Poet's corner
At Oyster Cove

There was a dead seal, killed by the old men up to their new tricks,

the dead water below the salmon pens.

The tide that usually moves all things along

kept bringing it back to the same spot,

rolling it over the pebbles by the rickety dock.

The big body dark and heavy as the sea

lodged in the cove for six hours or more each day,

and I would sit with it.


I would pagan pray with smoke and flame

that it would return again the next day,

and it did. And every day there was less of it,

some gone to the silver gulls, flying,

some drifting down to the narrow fish in the sleepless dark.


One day a woman found me there

and told how she longed in her loneliness to be wedded to the sea,

to put on a seal dress and walk down an aisle of waves.

She painted pictures like this, and showed them to me.

At first I thought, a creature like me.
 

It didn't take long for the skeleton to emerge.

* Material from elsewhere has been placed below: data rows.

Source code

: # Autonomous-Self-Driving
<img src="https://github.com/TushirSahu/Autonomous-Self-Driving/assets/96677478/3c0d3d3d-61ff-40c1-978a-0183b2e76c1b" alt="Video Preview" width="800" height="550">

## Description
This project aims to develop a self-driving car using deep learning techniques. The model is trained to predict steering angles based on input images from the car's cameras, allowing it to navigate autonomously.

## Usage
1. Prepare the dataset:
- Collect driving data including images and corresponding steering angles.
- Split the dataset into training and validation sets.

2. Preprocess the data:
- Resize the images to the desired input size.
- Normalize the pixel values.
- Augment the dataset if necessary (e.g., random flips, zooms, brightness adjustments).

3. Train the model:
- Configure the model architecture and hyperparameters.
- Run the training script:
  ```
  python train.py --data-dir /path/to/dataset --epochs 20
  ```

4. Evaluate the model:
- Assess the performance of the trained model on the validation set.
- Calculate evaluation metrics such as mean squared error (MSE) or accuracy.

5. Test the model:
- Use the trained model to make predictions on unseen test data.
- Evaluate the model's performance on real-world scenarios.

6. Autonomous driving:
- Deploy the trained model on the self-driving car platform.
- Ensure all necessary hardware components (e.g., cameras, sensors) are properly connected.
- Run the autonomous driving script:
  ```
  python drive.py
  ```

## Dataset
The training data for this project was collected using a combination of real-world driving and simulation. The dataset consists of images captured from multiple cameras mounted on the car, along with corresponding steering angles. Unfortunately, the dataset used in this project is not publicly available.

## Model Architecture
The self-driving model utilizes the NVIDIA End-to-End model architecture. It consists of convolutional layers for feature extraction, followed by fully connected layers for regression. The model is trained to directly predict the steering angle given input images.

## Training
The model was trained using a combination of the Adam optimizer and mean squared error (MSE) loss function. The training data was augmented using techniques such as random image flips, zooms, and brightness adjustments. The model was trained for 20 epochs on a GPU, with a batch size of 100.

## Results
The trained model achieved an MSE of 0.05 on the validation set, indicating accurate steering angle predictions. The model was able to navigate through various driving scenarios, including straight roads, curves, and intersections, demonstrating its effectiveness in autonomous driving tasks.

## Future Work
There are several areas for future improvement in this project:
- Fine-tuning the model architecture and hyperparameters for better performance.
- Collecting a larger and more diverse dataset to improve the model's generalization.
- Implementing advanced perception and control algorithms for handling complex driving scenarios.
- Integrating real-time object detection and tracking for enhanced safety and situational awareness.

Each day I picked from the rocks another vertebra, another rib

come clean. She came again and looked at my heap of bones, and I offered them

but her eyes were on the head. You keep the scaffolding, she said,

all of it. I only want the skull. If you get it, will you give it to me?

I couldn't say no, although I knew it in my marrow.
 

The soft body is a cloak, a curtain,

and when the dark engine quits, the body opens

without regret, disowns itself by way of dissolution.

It happened in tide-time that the seal was broken,

the woman with dolphin dreams could have been the wind.

Then, only a fierce tendon kept the head to the housing of the heart.

It is harder than you think to part them
 

but I could tell when the moment was right,

when the skull was the only bright thing

in the sinking day, the twilight of blues and sea-crows,

so I pulled, and it hurt,

and the spaces around the jawbone swirled with the song of where I found it,

for the skull is stronger than a promise

and white as a wedding.


Born and raised in Tasmania, Cally Conan-Davies is a writer and photographer who lives by the sea. Her poems have appeared in many journals, including Poetry, The Hudson Review, Literary Matters, Harvard Review, Virginia Quarterly Review and The Dark Horse.